Work item: List every line in this data where the string "position" occurs.

===== Material for this exercise

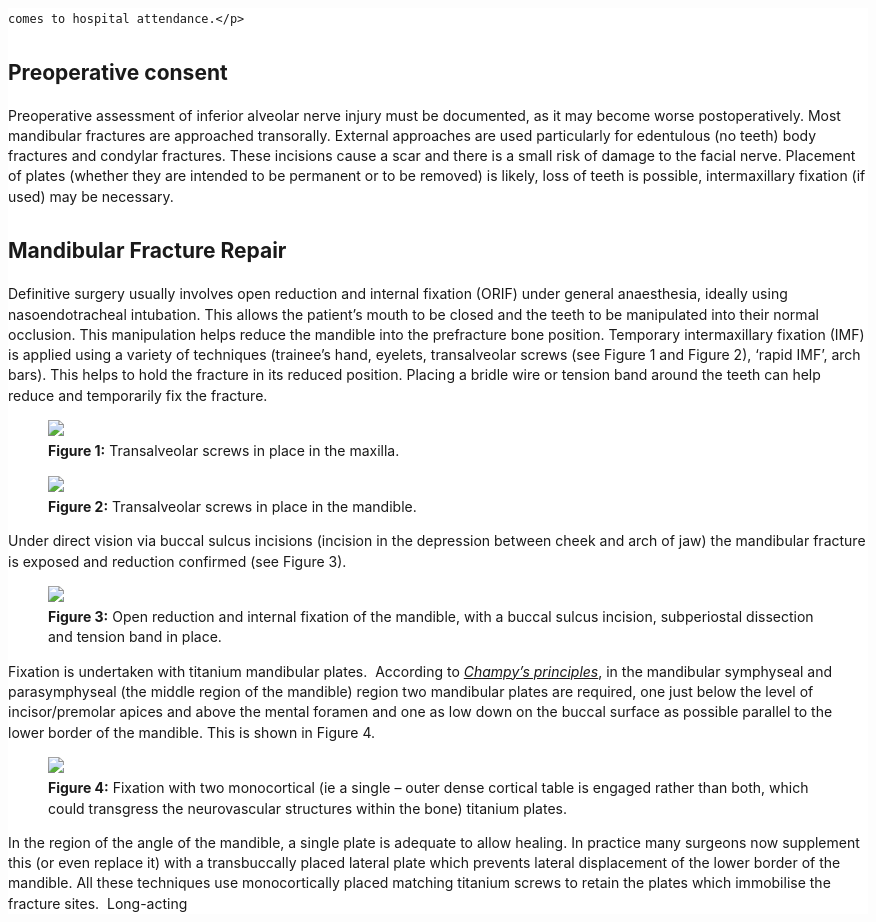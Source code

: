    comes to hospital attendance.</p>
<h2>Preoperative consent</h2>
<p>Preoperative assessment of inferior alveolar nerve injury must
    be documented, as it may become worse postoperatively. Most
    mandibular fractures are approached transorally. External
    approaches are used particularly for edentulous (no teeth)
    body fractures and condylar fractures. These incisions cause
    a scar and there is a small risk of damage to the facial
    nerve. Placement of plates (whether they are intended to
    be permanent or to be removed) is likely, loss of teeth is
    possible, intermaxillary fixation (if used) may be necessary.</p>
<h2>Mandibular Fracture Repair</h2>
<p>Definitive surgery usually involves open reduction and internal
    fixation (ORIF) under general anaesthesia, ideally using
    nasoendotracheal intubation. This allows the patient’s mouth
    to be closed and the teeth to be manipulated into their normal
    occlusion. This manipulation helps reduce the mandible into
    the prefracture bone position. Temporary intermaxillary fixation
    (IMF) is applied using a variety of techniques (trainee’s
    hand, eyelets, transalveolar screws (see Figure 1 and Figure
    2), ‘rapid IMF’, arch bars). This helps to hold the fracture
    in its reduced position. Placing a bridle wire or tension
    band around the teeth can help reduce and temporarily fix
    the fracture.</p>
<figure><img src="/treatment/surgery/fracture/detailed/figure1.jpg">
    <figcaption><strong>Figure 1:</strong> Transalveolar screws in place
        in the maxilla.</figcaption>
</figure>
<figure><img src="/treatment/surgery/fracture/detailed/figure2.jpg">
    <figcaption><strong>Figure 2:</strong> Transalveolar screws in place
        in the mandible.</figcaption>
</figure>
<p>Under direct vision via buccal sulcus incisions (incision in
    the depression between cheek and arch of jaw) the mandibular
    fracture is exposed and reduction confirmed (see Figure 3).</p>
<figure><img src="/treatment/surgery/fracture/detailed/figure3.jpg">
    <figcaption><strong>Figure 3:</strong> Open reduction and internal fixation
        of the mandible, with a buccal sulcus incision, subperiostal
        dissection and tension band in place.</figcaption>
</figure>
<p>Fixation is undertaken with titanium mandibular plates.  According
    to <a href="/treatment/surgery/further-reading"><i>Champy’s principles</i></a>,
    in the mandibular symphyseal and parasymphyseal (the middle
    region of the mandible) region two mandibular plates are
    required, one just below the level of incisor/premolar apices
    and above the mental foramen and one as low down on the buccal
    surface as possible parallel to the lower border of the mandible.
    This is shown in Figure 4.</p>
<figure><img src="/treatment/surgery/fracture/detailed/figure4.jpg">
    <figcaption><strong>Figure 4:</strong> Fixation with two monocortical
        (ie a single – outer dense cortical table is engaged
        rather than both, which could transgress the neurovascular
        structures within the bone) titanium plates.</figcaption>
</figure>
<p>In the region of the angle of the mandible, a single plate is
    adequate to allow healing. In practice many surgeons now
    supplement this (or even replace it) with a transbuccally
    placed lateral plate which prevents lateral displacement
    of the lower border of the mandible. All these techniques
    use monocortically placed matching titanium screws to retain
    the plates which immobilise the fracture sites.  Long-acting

==========
===== Material for this exercise

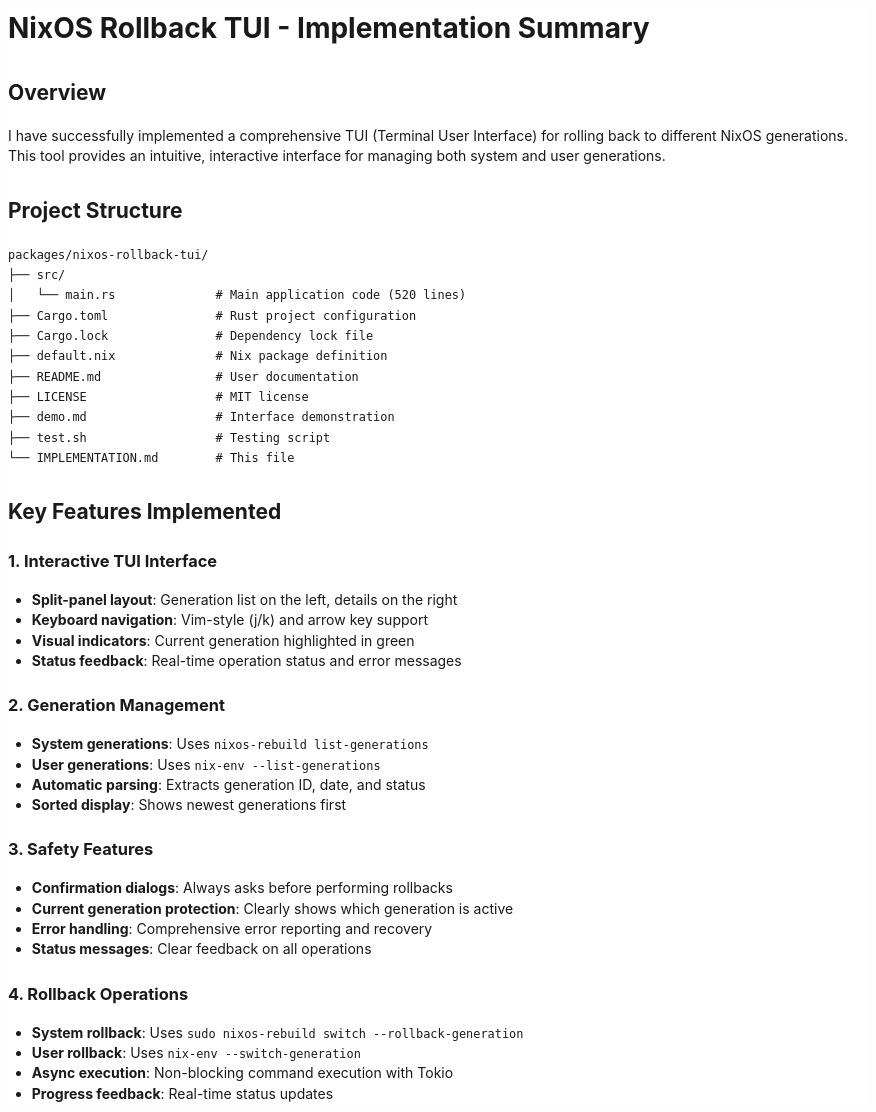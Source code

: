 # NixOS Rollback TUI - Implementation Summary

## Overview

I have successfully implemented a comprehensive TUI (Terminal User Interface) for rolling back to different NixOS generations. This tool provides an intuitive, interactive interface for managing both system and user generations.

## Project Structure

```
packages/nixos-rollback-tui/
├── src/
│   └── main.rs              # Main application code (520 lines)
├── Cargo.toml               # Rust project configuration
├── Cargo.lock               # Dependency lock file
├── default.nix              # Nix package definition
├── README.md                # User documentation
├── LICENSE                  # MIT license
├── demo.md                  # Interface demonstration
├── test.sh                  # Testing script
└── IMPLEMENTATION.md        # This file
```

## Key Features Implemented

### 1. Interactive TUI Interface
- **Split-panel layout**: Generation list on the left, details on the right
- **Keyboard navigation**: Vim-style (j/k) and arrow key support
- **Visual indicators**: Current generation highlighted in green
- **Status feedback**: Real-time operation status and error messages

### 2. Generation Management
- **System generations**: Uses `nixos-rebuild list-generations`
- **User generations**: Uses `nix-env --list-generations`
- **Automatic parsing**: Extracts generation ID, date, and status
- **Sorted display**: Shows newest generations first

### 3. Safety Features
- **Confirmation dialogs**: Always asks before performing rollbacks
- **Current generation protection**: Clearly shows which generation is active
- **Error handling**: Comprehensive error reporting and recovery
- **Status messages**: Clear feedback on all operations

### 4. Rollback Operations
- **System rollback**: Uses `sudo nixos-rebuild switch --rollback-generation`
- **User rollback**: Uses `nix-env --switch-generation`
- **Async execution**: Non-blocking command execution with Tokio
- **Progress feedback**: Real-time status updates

==========

Result:
    the prefracture bone position. Temporary intermaxillary fixation
    in its reduced position. Placing a bridle wire or tension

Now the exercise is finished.